Annem bana yerel lehçesinden bir sözcük bıraktı; yüreğini parçalayan çelişkili hisler aklını şuraya buraya çeldiğini hissettiğinde ... içinde bir frantumaglia (kırık parçacıklar karışımı) olduğunu söylerdi ...
[F]rantumaglia, başka türlü tanımlanamayan bir rahatsızlığın öznel ifadesiydi, zihninde oluşan, beynin bulanık suyunda yüzen, farklı nitelikli parçacık kalabalığını tanımlardı...
Yaşarken sesimizi onunla yükselttiğimiz ve sonunda onun içinde kaybolma tehlikesi yaşadığımız heterojen kalabalığı çok sancılı bir kaygıyla algılamaktır frantumaglia...
Napoli Romanları dörtlemesiyle tüm dünyada büyük yankı uyandıran münzevi yazar Elena Ferrante, bu derlemeye altbaşlık olarak frantumaglia ismini verdiği kavramı, kırık parçacıklar karışımı, başka türlü tanımlanamayan bir rahatsızlığın öznel ifadesi sözleriyle tanımlıyor.

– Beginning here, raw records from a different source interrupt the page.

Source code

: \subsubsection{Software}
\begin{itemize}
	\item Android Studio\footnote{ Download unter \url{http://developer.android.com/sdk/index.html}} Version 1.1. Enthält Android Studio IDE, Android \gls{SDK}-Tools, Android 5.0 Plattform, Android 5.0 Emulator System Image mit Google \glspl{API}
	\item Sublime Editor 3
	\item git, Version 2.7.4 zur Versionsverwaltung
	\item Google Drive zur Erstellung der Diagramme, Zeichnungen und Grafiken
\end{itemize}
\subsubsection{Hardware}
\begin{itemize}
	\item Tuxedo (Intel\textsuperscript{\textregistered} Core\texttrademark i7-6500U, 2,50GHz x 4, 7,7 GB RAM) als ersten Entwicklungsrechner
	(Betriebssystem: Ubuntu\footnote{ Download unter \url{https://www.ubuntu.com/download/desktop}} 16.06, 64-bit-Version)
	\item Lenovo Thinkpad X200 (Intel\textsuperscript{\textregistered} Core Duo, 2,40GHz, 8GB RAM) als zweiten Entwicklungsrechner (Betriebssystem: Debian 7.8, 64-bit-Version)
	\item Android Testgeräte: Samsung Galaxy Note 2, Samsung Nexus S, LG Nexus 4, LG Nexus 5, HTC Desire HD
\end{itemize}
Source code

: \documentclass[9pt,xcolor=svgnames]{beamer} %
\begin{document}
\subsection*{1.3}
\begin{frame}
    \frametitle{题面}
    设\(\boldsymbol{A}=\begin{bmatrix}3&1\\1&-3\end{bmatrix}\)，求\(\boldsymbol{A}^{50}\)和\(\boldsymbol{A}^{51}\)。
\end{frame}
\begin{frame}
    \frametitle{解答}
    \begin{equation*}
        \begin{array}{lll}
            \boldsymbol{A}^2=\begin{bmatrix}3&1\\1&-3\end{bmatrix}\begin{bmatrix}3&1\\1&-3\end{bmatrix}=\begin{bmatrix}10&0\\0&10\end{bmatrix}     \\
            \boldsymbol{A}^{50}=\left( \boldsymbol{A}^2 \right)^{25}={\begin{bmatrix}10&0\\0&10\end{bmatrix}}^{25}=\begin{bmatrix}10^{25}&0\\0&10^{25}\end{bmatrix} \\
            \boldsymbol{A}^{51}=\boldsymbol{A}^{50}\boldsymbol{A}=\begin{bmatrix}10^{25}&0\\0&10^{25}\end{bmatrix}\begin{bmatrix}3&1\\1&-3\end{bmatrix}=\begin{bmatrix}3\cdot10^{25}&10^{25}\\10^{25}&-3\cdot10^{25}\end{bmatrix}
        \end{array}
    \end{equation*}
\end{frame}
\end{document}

Bir Yazarın Yolculuğu'nda Gerçek kimliğini gizlemesi, edebiyatına esin kaynağı olan konular, siyaset ve kültür, günümüz toplumlarında edebiyatın rolü gibi konuları irdeleyen büyük yazar, bundan başka kadın yazar olmak, erkekegemen toplum ve düşünce eleştirisi, feminist yazın ve düşüncenin önemi gibi, hele bugünler daha da vahim bir şekilde gündeme yerleşen konuları da ele alıyor. Öte yandan yazarlıkta nasıl karar kıldığını, romanlarını yazma sürecini de aktarıyor Ferrante romanlarındaki tüm dünyada yankı bulan sesiyle; yani dolaysız, içe işleyen, sakınmasız, büyüleyici ve alabildiğine samimi bir üslupla...
Kadın olmak akış halinde yaşamak demektir. Ferrante'nin bu içgörülü yazını edebi geleneği tersyüz ediyor ve böylece kadın olmak evrenselliğin ölçütü haline geliyor.